Unless you know the default state of an instruction, it's hard to judge if a 66h prefix is needed or not. You pretty much have to depend on the
Assembler to make the choice for you. Except with the HotBasic built-in assember, that doesn't handle the problem at all. You need to find
out somewhere else and come back and do a asm db 66h if needed before the mnemonic.
So , to find out on an instruction by instruction basis, I rigged up a simploe program in HotBasic to use three Assemblers to find out what all
three recommend. NASM and FASM usually agree, but are 180 degrees out from what MASM32 recommends. However, MASM32 is told that
it is to use .486, meaning its default is 32 bits, not 16 bits.

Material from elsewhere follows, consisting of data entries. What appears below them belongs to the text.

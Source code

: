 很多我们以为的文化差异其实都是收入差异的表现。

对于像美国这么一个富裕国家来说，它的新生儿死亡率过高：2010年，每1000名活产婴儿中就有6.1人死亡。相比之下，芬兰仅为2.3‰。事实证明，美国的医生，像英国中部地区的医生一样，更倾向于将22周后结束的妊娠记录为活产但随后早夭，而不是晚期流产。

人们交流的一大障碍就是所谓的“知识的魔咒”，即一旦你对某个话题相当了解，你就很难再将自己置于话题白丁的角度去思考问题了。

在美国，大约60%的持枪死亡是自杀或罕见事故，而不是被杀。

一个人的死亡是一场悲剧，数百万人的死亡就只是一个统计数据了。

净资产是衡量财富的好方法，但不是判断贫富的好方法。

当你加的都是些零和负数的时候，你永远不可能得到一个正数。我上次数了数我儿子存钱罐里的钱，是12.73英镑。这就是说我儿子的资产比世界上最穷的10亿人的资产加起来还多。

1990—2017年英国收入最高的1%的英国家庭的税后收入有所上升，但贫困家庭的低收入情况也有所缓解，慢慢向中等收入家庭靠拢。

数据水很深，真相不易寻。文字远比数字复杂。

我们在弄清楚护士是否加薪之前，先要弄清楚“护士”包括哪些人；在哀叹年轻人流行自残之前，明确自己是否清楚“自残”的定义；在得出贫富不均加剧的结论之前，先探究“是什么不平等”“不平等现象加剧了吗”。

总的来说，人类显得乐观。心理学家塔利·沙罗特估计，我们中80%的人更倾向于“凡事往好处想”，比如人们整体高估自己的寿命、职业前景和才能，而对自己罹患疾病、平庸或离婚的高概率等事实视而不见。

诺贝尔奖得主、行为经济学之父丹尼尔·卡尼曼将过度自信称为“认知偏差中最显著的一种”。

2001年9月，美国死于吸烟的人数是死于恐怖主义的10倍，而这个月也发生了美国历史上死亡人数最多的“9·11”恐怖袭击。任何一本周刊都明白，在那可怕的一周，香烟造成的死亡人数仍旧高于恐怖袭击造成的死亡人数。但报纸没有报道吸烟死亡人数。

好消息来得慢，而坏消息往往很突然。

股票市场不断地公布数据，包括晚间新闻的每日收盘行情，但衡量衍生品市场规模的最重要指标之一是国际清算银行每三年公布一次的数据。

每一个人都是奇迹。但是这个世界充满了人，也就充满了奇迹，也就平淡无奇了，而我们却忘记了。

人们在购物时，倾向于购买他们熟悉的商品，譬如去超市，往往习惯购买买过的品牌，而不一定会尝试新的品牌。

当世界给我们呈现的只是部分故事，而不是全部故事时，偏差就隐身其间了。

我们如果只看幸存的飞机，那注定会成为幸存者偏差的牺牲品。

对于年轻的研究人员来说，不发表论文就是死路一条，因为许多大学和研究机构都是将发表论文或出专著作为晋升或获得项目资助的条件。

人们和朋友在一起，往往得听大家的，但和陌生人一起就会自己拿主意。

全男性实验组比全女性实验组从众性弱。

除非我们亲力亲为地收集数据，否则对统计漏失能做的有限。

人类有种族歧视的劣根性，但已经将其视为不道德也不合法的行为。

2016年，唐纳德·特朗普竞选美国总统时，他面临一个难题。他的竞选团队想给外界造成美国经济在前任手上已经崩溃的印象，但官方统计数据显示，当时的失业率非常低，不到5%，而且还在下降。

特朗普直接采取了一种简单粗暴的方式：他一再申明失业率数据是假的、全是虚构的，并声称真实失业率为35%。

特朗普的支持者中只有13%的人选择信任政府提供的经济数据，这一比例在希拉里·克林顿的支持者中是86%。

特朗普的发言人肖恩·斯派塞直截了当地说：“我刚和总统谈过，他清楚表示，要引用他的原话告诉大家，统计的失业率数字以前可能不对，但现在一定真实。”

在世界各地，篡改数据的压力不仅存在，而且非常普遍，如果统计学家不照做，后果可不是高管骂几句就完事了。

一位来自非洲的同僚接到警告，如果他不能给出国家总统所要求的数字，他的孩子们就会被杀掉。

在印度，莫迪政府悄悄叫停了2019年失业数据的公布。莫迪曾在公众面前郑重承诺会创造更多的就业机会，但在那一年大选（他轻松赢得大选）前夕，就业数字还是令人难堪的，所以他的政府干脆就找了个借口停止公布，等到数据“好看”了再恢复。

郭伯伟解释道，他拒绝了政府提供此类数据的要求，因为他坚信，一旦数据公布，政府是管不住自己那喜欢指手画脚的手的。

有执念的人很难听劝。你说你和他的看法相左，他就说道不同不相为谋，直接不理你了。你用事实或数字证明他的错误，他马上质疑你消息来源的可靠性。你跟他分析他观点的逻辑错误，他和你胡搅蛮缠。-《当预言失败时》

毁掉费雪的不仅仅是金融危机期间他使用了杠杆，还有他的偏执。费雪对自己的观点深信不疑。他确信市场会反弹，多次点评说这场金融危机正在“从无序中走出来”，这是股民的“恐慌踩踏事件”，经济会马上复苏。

At least I think that is why the difference right now.
But I have a case where Nasm apparently makes a serious mistake. Here is a copy-and-paste from a running instance of my program:
Enter an 80x86 instruction mnemonic to convert: add eax,1
ml.exe says "add eax,1" translates to " 83 C0 01 "
nasm.exe says "add eax,1" translates to " 66 05 01 00 00 00 "
fasm.exe says "add eax,1" translates to " 66 83 C0 01 "
Note that ml.exe (Masm32) and Fasm only differ by whether the 66h prefix byte is required. The rest of the instruction is a match. But
Nasm does something quite different, and according to one follower of my post on the PureBasic forums, the instruction of "66 05 01 00 00 00" is invalid, causes an error on execution. Thought I would pass this along.